The study, published in the Christmas edition of the British Medical Journal, included 20 people, half of whom had never celebrated Christmas.
Based on the interviews the participants were divided into a "Christmas group" who had positive associations with Christmas, and the "non-Christmas group" who were indifferent and did not celebrate.
The participants were then shown a succession of Christmassy and neutral images, while having their brains scanned.
Five areas of the brain lit up in the participants from the Christmas group, including parts associated with spirituality, physical senses, and the recognition of facial emotion.
In the study, the researchers, led by Anders Hougaard of the Danish Headache Center and Department of Neurology at the University of Copenhagen, write that they wished to help the "millions' who have a Christmas spirit deficiency – or the ‘bah humbug' syndrome."
"Accurate localisation of the Christmas spirit is a paramount first step in being able to help this group of patients," they wrote.

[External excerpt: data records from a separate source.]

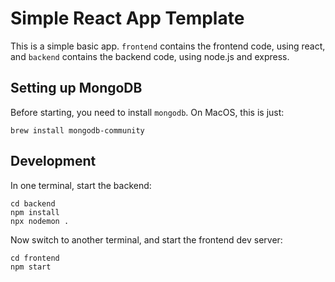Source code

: # Simple React App Template

This is a simple basic app. `frontend` contains the frontend code, using react, and `backend` contains the backend code, using node.js and express.

## Setting up MongoDB

Before starting, you need to install `mongodb`. On MacOS, this is just:

```
brew install mongodb-community
```

## Development

In one terminal, start the backend:

```
cd backend
npm install
npx nodemon .
```

Now switch to another terminal, and start the frontend dev server:

```
cd frontend
npm start
```
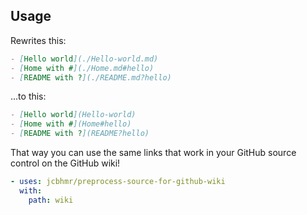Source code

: ## Usage

Rewrites this:

```md
- [Hello world](./Hello-world.md)
- [Home with #](./Home.md#hello)
- [README with ?](./README.md?hello)
```

...to this:

```md
- [Hello world](Hello-world)
- [Home with #](Home#hello)
- [README with ?](README?hello)
```

That way you can use the same links that work in your GitHub source control on
the GitHub wiki!

```yml
- uses: jcbhmr/preprocess-source-for-github-wiki
  with:
    path: wiki
```
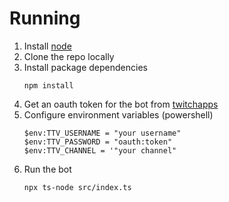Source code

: # Running

1. Install [node](https://nodejs.org/en/)
1. Clone the repo locally
1. Install package dependencies
    ```
    npm install
    ```
1. Get an oauth token for the bot from [twitchapps](https://twitchapps.com/tmi/)
1. Configure environment variables (powershell)
    ```
    $env:TTV_USERNAME = "your username"
    $env:TTV_PASSWORD = "oauth:token"
    $env:TTV_CHANNEL = '"your channel"
    ```
1. Run the bot
    ```
    npx ts-node src/index.ts
    ```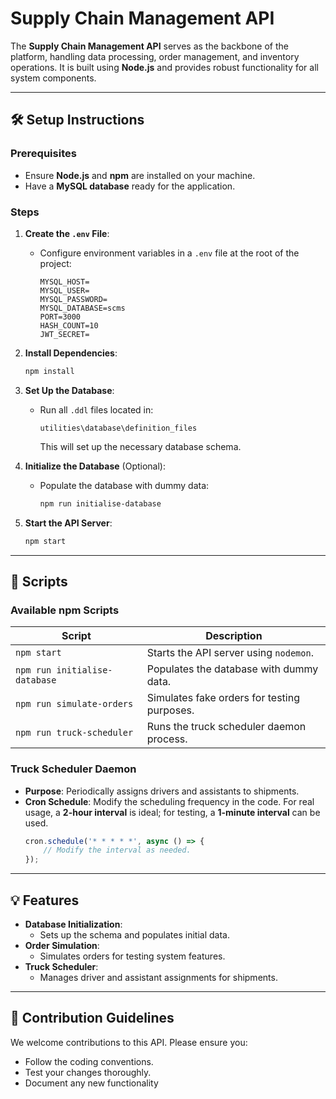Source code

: # Supply Chain Management API

The **Supply Chain Management API** serves as the backbone of the platform, handling data processing, order management, and inventory operations. It is built using **Node.js** and provides robust functionality for all system components.

---

## 🛠 Setup Instructions

### Prerequisites

- Ensure **Node.js** and **npm** are installed on your machine.
- Have a **MySQL database** ready for the application.

### Steps

1. **Create the ************************`.env`************************ File**:

   - Configure environment variables in a `.env` file at the root of the project:
     ```
     MYSQL_HOST=
     MYSQL_USER=
     MYSQL_PASSWORD=
     MYSQL_DATABASE=scms
     PORT=3000
     HASH_COUNT=10
     JWT_SECRET=
     ```

2. **Install Dependencies**:

   ```bash
   npm install
   ```

3. **Set Up the Database**:

   - Run all `.ddl` files located in:
     ```
     utilities\database\definition_files
     ```
     This will set up the necessary database schema.

4. **Initialize the Database** (Optional):

   - Populate the database with dummy data:
     ```bash
     npm run initialise-database
     ```

5. **Start the API Server**:

   ```bash
   npm start
   ```

---

## 🚀 Scripts

### Available npm Scripts

| Script                        | Description                                 |
| ----------------------------- | ------------------------------------------- |
| `npm start`                   | Starts the API server using `nodemon`.      |
| `npm run initialise-database` | Populates the database with dummy data.     |
| `npm run simulate-orders`     | Simulates fake orders for testing purposes. |
| `npm run truck-scheduler`     | Runs the truck scheduler daemon process.    |

### Truck Scheduler Daemon

- **Purpose**: Periodically assigns drivers and assistants to shipments.
- **Cron Schedule**: Modify the scheduling frequency in the code. For real usage, a **2-hour interval** is ideal; for testing, a **1-minute interval** can be used.
  ```javascript
  cron.schedule('* * * * *', async () => {
      // Modify the interval as needed.
  });
  ```

---

## 💡 Features

- **Database Initialization**:
  - Sets up the schema and populates initial data.
- **Order Simulation**:
  - Simulates orders for testing system features.
- **Truck Scheduler**:
  - Manages driver and assistant assignments for shipments.

---

## 🧩 Contribution Guidelines

We welcome contributions to this API. Please ensure you:

- Follow the coding conventions.
- Test your changes thoroughly.
- Document any new functionality
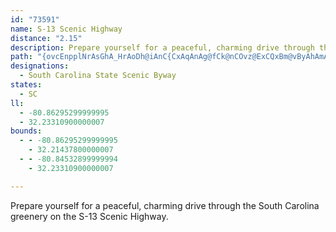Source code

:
 ```yaml
---
id: "73591"
name: S-13 Scenic Highway
distance: "2.15"
description: Prepare yourself for a peaceful, charming drive through the South Carolina greenery on the S-13 Scenic Highway.
path: "{ovcEnpplNrAsGhA_HrAoDh@iAnC{CxAqAnAg@fCk@nCOvz@ExCQxBm@vByAhAmAlAqBdAsDNeBDsCAcKMkFDuDl@kD@?zA{ExB\\XLd@~DEx@gCO_B[g@]eFaD}Au@sCmB_B}AmCaDO]OA"
designations:
  - South Carolina State Scenic Byway
states:
  - SC
ll:
  - -80.86295299999995
  - 32.23310900000007
bounds:
  - - -80.86295299999995
    - 32.21437800000007
  - - -80.84532899999994
    - 32.23310900000007

---
```


Prepare yourself for a peaceful, charming drive through the South Carolina greenery on the S-13 Scenic Highway.
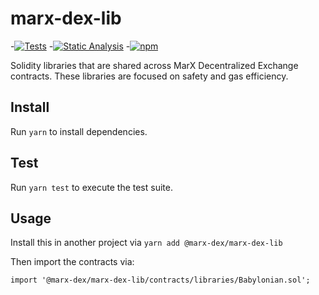 # marx-dex-lib

-[![Tests](https://github.com/marx-dex-deployer/marx-dex-lib/workflows/Tests/badge.svg)](https://github.com/marx-dex-deployer/marx-dex-lib/actions?query=workflow%3ATests)
-[![Static Analysis](https://github.com/marx-dex-deployer/marx-dex-lib/workflows/Static%20Analysis/badge.svg)](https://github.com/marx-dex-deployer/marx-dex-lib/actions?query=workflow%3A%22Static+Analysis%22)
-[![npm](https://img.shields.io/npm/v/@marx-dex/marx-dex-lib)](https://unpkg.com/@marx-dex/marx-dex-lib@latest/)

Solidity libraries that are shared across MarX Decentralized Exchange contracts. These libraries are focused on safety and gas efficiency.

## Install

Run `yarn` to install dependencies.

## Test

Run `yarn test` to execute the test suite.

## Usage

Install this in another project via `yarn add @marx-dex/marx-dex-lib`

Then import the contracts via:

```solidity
import '@marx-dex/marx-dex-lib/contracts/libraries/Babylonian.sol';

```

The researchers said that the Christmas spirit could not be scientifically explained in its entirety.
"Although merry and intriguing, these findings should be interpreted with caution," they wrote. "Something as magical and complex as the Christmas spirit cannot be fully explained by, or limited to, the mapped brain activity alone."
They called for further research to determine in what way the Christmas spirit differed from other festive emotions.
"Comparative studies of these patterns will also be imperative in studying other seasonal disturbances, related to, for example, Easter, Chanukah, or Diwali," they concluded.